Michael Danoff & Associates, P.C., Michael L. Danoff, Ryan P. Danoff, Albuquerque, NM, for Appellants.

Lewis Brisbois Bisgaard & Smith LLP, Ryan T. Saylor, Albuquerque, NM, for Appellees.

MEDINA, Judge. {1} Plaintiffs, Donald and Mary Schmidt, owners of a Glastar aircraft (the airplane), sued Defendant, Tavenner’s Towing & Recovery, LLC (Tavenner’s), on claims for negligence, breach of implied contract, and breach of the implied covenant of good faith and fair dealing, after the airplane caught fire and was completely destroyed while being towed by Tavenner’s. The district court granted Tavenner’s Rule 1-012(B)(6) NMRA motion to dismiss, arguing that the Federal Aviation Administration Authorization Act (FAAAA), 49 U.S.C. § 14501(c)(1) (2012), preempted Plaintiffs’ claims. We reverse and remand.

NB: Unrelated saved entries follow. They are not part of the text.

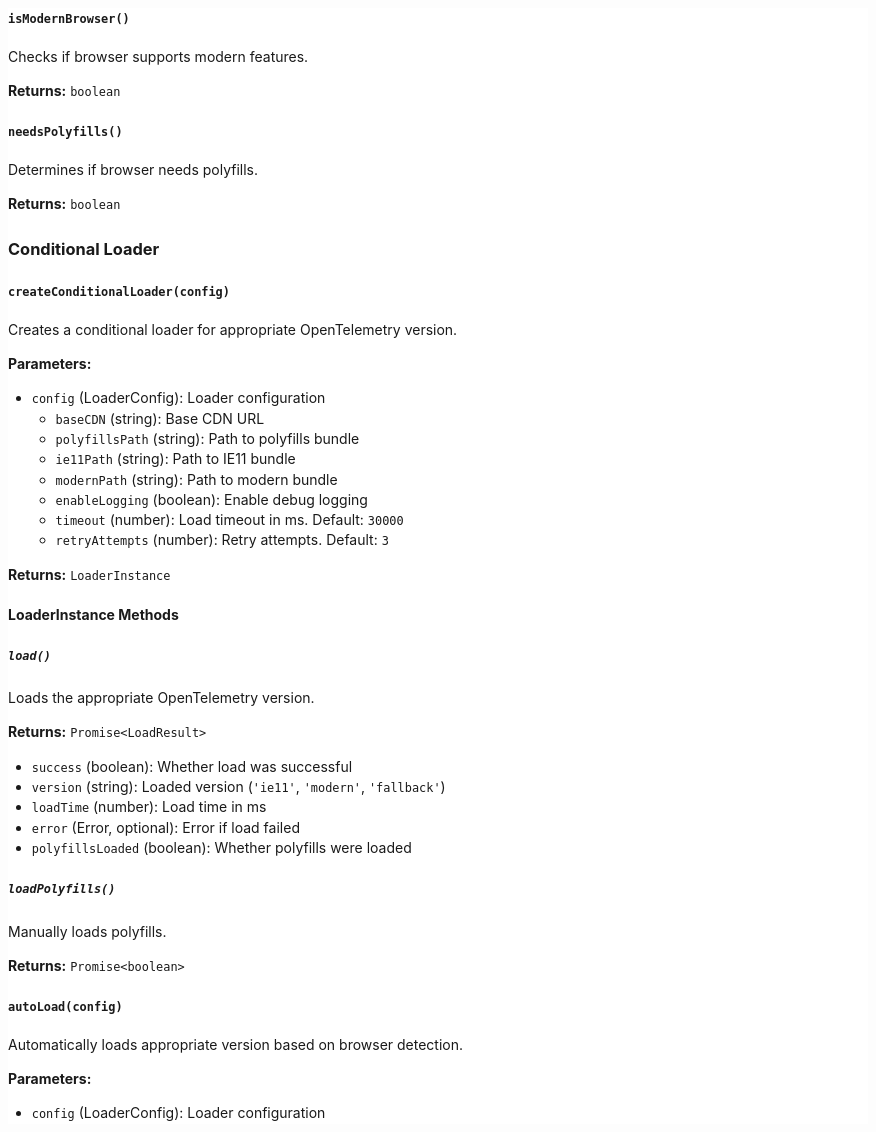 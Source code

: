 #### `isModernBrowser()`

Checks if browser supports modern features.

**Returns:** `boolean`

#### `needsPolyfills()`

Determines if browser needs polyfills.

**Returns:** `boolean`

### Conditional Loader

#### `createConditionalLoader(config)`

Creates a conditional loader for appropriate OpenTelemetry version.

**Parameters:**

- `config` (LoaderConfig): Loader configuration
  - `baseCDN` (string): Base CDN URL
  - `polyfillsPath` (string): Path to polyfills bundle
  - `ie11Path` (string): Path to IE11 bundle
  - `modernPath` (string): Path to modern bundle
  - `enableLogging` (boolean): Enable debug logging
  - `timeout` (number): Load timeout in ms. Default: `30000`
  - `retryAttempts` (number): Retry attempts. Default: `3`

**Returns:** `LoaderInstance`

#### LoaderInstance Methods

##### `load()`

Loads the appropriate OpenTelemetry version.

**Returns:** `Promise<LoadResult>`

- `success` (boolean): Whether load was successful
- `version` (string): Loaded version (`'ie11'`, `'modern'`, `'fallback'`)
- `loadTime` (number): Load time in ms
- `error` (Error, optional): Error if load failed
- `polyfillsLoaded` (boolean): Whether polyfills were loaded

##### `loadPolyfills()`

Manually loads polyfills.

**Returns:** `Promise<boolean>`

#### `autoLoad(config)`

Automatically loads appropriate version based on browser detection.

**Parameters:**

- `config` (LoaderConfig): Loader configuration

Plaintiffs also sued Fred Garner for declaratory relief. Garner is not a party to this appeal.

BACKGROUND

{2} The facts alleged in the amended complaint are as follows. In late 2014, Plaintiffs’ airplane crashed in Torrance County, New Mexico. The Torrance County Sheriff’s Department contacted Tavenner’s to pick up the airplane. Tavenner’s took possession of the airplane, loaded it onto a tow truck, and was in the process of towing the airplane when it caught fire and was completely destroyed. All claims were based on allegations that Tavenner’s failed to properly load, care for, and transport the airplane and that this caused the airplane’s destruction. The complaint alleges no other conduct resulting in the damages claimed.

{3} Tavenner’s filed a motion to dismiss under Rule 1-012(B)(6), arguing that "Plaintiffs’ allegations concern the transportation of personal property from a crash site in Moriarty, New Mexico, to Tavenner’s Towing & Recovery in Moriarty, NM" and that the FAAAA expressly preempts Plaintiffs’ claims. After briefing and a hearing on the matter, the district court entered a memorandum of decision stating that it had reviewed the cases cited by the parties and concluded that Plaintiffs’ claims against Tavenner’s should be dismissed on the basis of preemption. This appeal followed.

STANDARD OF REVIEW

{4} "A district court’s decision to dismiss a case for failure to state a claim under Rule 1-012(B)(6) is reviewed de novo." N.M. Pub. Schs. Ins. Auth. v. Arthur J. Gallagher & Co. , 2008-NMSC-067, ¶ 11, 145 N.M. 316, 198 P.3d 342 (internal quotation marks and citation omitted). Preemption is a question of law reviewed de novo. See Humphries v. Pay & Save, Inc. , 2011-NMCA-035, ¶ 6, 150 N.M. 444, 261 P.3d 592.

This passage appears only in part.